◆ EXERCISE DETAILS
The answer should be each line from the entries below that has the word "function" in it.

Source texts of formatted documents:
-------

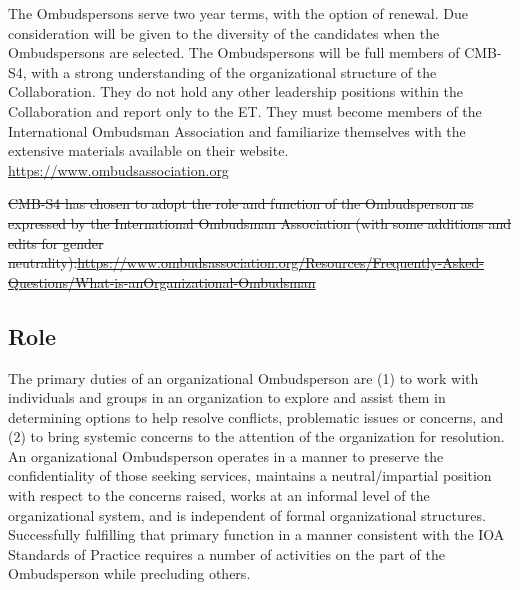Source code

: \documentclass[12pt]{article}
\newcommand{\exec}{{Executive Team}}
\newcommand{\shorte}{{ET}}  %
\begin{document}
The Ombudspersons serve two year terms, with the option of renewal. Due consideration will be given to the diversity of the candidates when the Ombudspersons are selected. The Ombudspersons will be full members of CMB-S4, with a strong understanding of the organizational structure of the Collaboration. They do not hold any other leadership positions within the Collaboration and report only to the \shorte. They must become members of the International Ombudsman Association and familiarize themselves with the extensive materials available on their website. \url{https://www.ombudsassociation.org}

{\color{red} \sout{CMB-S4  has chosen to adopt the role and function of the Ombudsperson as expressed by the International Ombudsman Association (with some additions and edits for gender neutrality):\url{https://www.ombudsassociation.org/Resources/Frequently-Asked-Questions/What-is-anOrganizational-Ombudsman}}}

\subsection{Role}

The primary duties of an organizational Ombudsperson are (1) to work with individuals and groups in an organization to explore and assist them in determining options to help resolve conflicts, problematic issues or concerns, and (2) to bring systemic concerns to the attention of the organization for resolution. An organizational Ombudsperson operates in a manner to preserve the confidentiality of those seeking services, maintains a neutral/impartial position with respect to the concerns raised, works at an informal level of the organizational system, and is independent of formal organizational structures. Successfully fulfilling that primary function in a manner consistent with the IOA Standards of Practice requires a number of activities on the part of the Ombudsperson while precluding others.
\end{document}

-------

◆ RESPONSE AREA
{\color{red} \sout{CMB-S4  has chosen to adopt the role and function of the Ombudsperson as expressed by the International Ombudsman Association (with some additions and edits for gender neutrality):\url{https://www.ombudsassociation.org/Resources/Frequently-Asked-Questions/What-is-anOrganizational-Ombudsman}}}
The primary duties of an organizational Ombudsperson are (1) to work with individuals and groups in an organization to explore and assist them in determining options to help resolve conflicts, problematic issues or concerns, and (2) to bring systemic concerns to the attention of the organization for resolution. An organizational Ombudsperson operates in a manner to preserve the confidentiality of those seeking services, maintains a neutral/impartial position with respect to the concerns raised, works at an informal level of the organizational system, and is independent of formal organizational structures. Successfully fulfilling that primary function in a manner consistent with the IOA Standards of Practice requires a number of activities on the part of the Ombudsperson while precluding others.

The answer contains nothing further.